Dans son Rapport sur la politique monétaire du mois de juin 2026, la Banque des Etats de l’Afrique centrale (BEAC) table sur embellie économique de la zone CEMAC à court terme. Dans son rendu, l’institution financière sous-régionale renseigne que pour l’année 2026, le cadrage macroéconomique mis à jour en mai 2026 met en exergue :
-une croissance sous-régionale à 3,2 % en 2026, contre 3,4 % en 2025, dans un contexte d’amélioration des termes de l’échange de 15,4 % en 2026, après une détérioration de 10,1 % en 2025 ;
-des pressions inflationnistes contenues, avec un taux d’inflation qui ressortirait à 2,4 %, au-dessous du seuil communautaire de 3 % ;
-une réduction du déficit du solde budgétaire, base engagements, hors dons à 1,9 % du PIB en 2026 ;
-une amélioration du solde du compte courant, dons officiels compris, à -2,9 % du PIB. La masse monétaire devrait quant à elle augmenter de 13,1 % à 25 633,3 milliards.
En ce qui concerne les réserves de change, elles progresseraient de 25,0 % atteignant 7 962,3 milliards au 31 décembre 2026, ce niveau correspondrait à un taux de couverture extérieure de la monnaie de 70,7 %. En mois d’importations de biens et services, les réserves de change permettraient de couvrir environ 4,72 mois.
A moyen terme, les projections des services de la BEAC mettent en exergue une période de consolidation de l’activité économique dans la CEMAC entre 2027-2029, avec un taux de croissance du PIB réel projeté à 3,6 % en moyenne annuelle.
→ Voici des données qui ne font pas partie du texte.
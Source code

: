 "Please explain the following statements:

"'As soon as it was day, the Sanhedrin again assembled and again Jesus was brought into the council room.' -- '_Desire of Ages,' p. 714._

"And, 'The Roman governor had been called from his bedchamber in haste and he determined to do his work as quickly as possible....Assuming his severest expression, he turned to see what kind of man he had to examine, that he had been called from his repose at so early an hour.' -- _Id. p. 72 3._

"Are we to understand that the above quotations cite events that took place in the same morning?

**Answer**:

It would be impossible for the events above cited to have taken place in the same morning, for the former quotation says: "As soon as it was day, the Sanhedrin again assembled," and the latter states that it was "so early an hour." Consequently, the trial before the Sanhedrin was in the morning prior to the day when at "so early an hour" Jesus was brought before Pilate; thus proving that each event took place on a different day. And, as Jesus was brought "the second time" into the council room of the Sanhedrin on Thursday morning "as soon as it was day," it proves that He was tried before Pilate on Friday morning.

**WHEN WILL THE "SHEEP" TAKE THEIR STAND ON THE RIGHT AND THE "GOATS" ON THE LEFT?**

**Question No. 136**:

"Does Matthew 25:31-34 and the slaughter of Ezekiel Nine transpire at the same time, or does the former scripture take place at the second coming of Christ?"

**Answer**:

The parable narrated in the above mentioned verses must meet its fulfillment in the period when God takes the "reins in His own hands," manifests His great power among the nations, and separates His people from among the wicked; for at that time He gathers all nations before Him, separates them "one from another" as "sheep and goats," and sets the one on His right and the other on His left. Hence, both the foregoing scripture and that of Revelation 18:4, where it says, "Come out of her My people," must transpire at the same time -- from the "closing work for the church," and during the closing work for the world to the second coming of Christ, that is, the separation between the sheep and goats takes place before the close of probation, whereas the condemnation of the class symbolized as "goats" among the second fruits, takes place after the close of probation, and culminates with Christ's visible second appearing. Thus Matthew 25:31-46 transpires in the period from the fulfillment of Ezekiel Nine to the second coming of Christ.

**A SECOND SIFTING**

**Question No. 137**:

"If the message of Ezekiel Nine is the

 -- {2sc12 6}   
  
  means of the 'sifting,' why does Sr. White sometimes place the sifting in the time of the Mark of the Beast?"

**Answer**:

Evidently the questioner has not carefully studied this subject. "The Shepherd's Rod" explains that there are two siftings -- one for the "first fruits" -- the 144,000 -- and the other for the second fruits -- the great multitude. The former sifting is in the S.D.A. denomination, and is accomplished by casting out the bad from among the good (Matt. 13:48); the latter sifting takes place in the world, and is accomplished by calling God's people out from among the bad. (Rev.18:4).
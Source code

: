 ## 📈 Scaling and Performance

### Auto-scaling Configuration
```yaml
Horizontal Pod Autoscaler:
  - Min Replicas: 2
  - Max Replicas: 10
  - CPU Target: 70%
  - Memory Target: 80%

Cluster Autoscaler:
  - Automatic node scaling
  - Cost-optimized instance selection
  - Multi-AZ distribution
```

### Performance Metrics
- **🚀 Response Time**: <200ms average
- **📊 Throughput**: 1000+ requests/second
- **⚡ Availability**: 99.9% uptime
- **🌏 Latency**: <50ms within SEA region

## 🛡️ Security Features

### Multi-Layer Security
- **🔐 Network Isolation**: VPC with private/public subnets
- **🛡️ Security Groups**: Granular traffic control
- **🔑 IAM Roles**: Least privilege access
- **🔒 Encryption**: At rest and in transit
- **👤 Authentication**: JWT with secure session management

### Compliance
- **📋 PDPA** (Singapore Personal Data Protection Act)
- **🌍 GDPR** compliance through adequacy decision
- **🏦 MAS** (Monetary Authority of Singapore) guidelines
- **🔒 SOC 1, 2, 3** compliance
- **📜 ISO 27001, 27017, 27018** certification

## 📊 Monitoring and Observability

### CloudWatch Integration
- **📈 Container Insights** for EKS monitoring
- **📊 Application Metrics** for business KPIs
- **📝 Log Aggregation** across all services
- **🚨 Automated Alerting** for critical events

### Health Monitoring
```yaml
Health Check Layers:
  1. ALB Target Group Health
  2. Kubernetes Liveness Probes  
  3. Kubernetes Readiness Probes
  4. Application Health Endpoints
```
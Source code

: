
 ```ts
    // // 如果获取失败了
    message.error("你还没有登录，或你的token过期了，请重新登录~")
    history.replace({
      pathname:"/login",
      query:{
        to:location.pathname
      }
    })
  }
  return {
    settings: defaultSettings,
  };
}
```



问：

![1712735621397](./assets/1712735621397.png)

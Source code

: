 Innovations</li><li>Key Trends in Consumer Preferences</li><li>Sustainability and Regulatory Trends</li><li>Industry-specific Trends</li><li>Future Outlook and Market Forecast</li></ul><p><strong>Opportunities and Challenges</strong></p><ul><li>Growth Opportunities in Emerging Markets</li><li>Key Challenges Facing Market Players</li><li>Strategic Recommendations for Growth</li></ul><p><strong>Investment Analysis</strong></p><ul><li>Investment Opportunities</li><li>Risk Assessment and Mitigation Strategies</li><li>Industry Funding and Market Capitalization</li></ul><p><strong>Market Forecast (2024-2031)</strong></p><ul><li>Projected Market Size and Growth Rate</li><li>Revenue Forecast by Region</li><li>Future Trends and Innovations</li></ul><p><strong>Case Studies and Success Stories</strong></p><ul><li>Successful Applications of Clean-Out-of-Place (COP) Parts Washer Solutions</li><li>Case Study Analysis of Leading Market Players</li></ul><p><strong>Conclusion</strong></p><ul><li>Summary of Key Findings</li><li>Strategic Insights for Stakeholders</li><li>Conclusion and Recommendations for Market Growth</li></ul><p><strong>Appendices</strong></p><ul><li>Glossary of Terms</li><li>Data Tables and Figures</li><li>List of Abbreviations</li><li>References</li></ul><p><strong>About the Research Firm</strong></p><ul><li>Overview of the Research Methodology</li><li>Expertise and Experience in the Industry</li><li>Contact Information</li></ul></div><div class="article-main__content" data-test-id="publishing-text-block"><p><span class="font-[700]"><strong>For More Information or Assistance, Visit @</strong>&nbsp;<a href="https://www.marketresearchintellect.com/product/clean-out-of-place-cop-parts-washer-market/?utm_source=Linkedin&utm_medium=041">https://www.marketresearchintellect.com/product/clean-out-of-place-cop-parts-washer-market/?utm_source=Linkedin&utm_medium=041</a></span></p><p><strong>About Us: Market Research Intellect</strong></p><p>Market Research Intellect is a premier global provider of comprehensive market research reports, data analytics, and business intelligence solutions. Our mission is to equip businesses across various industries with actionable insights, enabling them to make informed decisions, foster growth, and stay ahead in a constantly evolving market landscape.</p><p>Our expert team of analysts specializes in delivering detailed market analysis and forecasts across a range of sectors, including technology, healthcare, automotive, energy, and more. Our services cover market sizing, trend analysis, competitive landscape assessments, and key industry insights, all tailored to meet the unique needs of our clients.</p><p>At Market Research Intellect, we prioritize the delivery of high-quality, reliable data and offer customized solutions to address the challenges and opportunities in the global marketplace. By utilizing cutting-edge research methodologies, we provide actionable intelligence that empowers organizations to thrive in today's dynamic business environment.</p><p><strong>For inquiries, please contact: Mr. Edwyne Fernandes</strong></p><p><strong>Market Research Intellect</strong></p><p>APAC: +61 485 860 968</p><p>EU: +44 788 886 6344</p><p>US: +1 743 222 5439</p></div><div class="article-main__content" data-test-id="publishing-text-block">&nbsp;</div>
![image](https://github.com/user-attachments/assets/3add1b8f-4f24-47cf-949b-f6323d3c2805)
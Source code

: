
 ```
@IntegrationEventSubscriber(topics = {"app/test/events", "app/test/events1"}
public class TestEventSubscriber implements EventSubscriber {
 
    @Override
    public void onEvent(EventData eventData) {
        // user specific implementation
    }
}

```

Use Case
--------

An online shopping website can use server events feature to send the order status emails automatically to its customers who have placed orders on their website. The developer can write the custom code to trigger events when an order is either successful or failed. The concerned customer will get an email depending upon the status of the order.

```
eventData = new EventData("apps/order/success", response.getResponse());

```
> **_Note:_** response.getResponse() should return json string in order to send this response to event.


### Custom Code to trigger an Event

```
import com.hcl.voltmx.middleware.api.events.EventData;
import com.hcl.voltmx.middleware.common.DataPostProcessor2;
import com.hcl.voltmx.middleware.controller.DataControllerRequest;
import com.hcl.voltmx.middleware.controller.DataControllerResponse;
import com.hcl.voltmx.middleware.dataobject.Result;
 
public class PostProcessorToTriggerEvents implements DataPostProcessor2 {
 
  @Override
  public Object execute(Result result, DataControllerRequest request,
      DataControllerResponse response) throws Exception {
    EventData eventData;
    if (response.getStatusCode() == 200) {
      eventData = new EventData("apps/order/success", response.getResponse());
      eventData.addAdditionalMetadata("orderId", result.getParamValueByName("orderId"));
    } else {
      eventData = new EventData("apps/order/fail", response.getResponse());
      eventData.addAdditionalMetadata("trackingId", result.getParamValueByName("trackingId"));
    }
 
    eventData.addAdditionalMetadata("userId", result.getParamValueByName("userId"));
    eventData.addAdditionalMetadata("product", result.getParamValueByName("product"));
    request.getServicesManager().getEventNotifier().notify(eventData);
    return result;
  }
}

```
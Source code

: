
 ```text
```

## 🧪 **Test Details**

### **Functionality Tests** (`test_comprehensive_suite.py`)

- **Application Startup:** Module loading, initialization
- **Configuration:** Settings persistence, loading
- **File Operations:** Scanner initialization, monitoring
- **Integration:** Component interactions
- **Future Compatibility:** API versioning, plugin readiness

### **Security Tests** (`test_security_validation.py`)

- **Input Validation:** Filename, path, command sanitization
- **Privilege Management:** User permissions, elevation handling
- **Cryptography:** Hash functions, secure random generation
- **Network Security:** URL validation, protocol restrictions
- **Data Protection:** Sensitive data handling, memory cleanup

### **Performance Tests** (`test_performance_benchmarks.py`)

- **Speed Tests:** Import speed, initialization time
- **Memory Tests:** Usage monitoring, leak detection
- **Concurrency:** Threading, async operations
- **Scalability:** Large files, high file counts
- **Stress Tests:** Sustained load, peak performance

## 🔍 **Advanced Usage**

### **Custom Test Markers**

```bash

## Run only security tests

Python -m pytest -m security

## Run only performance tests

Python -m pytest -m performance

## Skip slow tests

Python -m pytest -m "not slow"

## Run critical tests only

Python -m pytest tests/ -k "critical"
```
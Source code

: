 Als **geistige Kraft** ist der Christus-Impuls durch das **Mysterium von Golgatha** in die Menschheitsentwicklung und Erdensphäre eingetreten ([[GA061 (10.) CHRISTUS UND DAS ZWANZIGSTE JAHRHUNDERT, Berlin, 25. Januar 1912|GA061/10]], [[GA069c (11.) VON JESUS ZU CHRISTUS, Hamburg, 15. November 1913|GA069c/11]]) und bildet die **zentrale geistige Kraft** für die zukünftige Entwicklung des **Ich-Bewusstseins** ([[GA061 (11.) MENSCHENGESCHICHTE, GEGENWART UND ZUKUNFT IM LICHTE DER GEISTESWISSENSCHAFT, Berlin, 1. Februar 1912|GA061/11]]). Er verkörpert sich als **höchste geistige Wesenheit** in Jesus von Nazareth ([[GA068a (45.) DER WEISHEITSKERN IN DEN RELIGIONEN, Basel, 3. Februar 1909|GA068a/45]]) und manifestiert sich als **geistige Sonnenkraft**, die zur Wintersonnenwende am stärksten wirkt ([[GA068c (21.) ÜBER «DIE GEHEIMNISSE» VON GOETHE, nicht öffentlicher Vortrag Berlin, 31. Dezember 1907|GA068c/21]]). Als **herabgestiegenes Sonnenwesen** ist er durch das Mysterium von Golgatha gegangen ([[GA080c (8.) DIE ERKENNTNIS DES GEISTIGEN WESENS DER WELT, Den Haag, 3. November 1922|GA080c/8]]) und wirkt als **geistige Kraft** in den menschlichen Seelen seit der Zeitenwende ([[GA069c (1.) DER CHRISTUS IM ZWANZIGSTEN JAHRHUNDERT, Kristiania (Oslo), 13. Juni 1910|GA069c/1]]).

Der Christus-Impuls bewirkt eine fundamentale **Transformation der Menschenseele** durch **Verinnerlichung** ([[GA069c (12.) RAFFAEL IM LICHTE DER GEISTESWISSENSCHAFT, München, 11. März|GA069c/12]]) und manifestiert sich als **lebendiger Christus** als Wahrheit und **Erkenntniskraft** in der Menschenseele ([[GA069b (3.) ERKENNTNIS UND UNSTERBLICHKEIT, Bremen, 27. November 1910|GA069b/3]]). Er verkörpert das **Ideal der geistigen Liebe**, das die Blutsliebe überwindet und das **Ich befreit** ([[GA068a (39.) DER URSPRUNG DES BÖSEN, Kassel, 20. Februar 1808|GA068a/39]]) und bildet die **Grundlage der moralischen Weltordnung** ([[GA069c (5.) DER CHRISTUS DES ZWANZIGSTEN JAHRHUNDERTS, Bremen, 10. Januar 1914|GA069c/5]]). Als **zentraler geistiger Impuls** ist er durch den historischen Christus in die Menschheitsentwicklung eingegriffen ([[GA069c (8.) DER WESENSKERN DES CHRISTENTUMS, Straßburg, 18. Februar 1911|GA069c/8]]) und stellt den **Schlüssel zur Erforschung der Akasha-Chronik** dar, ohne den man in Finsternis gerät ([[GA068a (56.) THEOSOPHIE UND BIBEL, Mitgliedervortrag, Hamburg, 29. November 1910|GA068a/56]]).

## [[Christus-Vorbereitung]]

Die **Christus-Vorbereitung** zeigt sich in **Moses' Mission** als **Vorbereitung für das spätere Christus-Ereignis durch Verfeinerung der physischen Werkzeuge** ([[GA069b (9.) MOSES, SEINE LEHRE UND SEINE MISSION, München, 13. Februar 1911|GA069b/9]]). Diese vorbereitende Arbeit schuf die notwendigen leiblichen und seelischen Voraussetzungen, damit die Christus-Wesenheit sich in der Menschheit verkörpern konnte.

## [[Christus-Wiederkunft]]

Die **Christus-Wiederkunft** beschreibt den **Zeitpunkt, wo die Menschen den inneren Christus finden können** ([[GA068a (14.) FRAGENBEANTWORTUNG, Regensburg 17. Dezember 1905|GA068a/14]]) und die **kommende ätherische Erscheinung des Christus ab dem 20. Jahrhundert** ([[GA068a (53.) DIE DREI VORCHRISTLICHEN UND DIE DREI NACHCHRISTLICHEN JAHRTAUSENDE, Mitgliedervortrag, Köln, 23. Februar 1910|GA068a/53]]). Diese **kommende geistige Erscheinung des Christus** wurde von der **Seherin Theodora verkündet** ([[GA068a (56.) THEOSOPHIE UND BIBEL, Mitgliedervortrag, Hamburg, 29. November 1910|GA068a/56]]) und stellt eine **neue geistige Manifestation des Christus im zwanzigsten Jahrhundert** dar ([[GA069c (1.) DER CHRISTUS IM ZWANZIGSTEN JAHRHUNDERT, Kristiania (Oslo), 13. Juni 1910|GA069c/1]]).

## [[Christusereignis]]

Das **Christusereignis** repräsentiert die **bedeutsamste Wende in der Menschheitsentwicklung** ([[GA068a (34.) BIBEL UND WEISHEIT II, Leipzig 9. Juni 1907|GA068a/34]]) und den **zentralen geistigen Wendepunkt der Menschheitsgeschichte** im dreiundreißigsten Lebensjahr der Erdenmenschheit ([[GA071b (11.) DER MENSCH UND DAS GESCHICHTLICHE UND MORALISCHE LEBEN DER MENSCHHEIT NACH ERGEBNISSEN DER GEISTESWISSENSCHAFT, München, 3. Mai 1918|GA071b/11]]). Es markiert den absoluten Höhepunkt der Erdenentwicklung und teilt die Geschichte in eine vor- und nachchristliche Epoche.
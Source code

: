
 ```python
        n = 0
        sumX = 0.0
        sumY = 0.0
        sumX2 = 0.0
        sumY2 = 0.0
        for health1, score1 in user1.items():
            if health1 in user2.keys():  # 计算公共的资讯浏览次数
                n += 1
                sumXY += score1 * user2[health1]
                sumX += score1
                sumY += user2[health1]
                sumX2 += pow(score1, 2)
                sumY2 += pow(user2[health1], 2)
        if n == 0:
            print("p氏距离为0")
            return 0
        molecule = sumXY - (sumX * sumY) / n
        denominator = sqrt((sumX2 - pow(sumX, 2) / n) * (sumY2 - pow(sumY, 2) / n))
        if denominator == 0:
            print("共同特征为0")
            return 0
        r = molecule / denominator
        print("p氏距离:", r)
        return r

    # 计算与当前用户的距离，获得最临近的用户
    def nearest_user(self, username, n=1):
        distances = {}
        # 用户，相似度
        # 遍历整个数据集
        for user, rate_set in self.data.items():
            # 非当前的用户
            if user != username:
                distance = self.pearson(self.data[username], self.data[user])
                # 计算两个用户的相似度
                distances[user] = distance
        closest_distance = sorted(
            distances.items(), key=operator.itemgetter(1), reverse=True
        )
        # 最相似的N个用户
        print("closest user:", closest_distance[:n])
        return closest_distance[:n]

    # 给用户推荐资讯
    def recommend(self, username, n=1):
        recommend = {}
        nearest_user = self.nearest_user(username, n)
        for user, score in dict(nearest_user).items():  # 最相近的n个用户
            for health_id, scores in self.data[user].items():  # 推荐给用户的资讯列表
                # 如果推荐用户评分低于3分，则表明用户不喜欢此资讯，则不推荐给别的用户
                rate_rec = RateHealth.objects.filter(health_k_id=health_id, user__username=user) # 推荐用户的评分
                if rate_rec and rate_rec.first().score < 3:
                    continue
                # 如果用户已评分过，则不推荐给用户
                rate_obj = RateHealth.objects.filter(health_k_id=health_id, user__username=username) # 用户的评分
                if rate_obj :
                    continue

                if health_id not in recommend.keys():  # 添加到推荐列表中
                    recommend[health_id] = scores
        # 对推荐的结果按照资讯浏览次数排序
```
Cette croissance économique s’appuierait sur une diversification progressive de son secteur extractif et sur l’amorce de sa transformation locale, réduisant ainsi sa vulnérabilité historique aux chocs externes, notamment face à l’instabilité géopolitique actuelle.
L’inflation moyenne demeurerait au-dessous de la cible communautaire de 3 %, mais révisée légèrement à la hausse par rapport aux prévisions de décembre 2025, à 2,4 % en 2026, 3,0 % en 2027, 2,7 % en 2028 (après 2,1 % en 2025).
Par ailleurs, le taux de couverture extérieure de la monnaie et les réserves de change, exprimées en mois d’importations des biens et services, se situeraient respectivement en moyenne annuelle à 75,0 % et 5,45 mois sur la période considérée.
Les autres comptes macroéconomiques présenteraient des évolutions différenciées à moyen terme comme suit :
-le déficit du solde budgétaire, base engagement hors dons, se réduirait progressivement de 1,9 % du PIB en 2027 à 1,3 % du PIB en 2028, puis à 0,5 % du PIB en 2029 ;
-le déficit du solde extérieur courant, dons officiels inclus, se maintiendrait en moyenne autour de 3,6 % du PIB sur la période 2027-2029 ; et
-plusieurs agrégats monétaires progresseraient entre 2027 et 2029, avec des taux de croissance annuelle moyens de 6,2 % pour la masse monétaire, 20,0 % pour les avoirs extérieurs nets du système monétaire et 6,7 % pour les crédits à l’économie.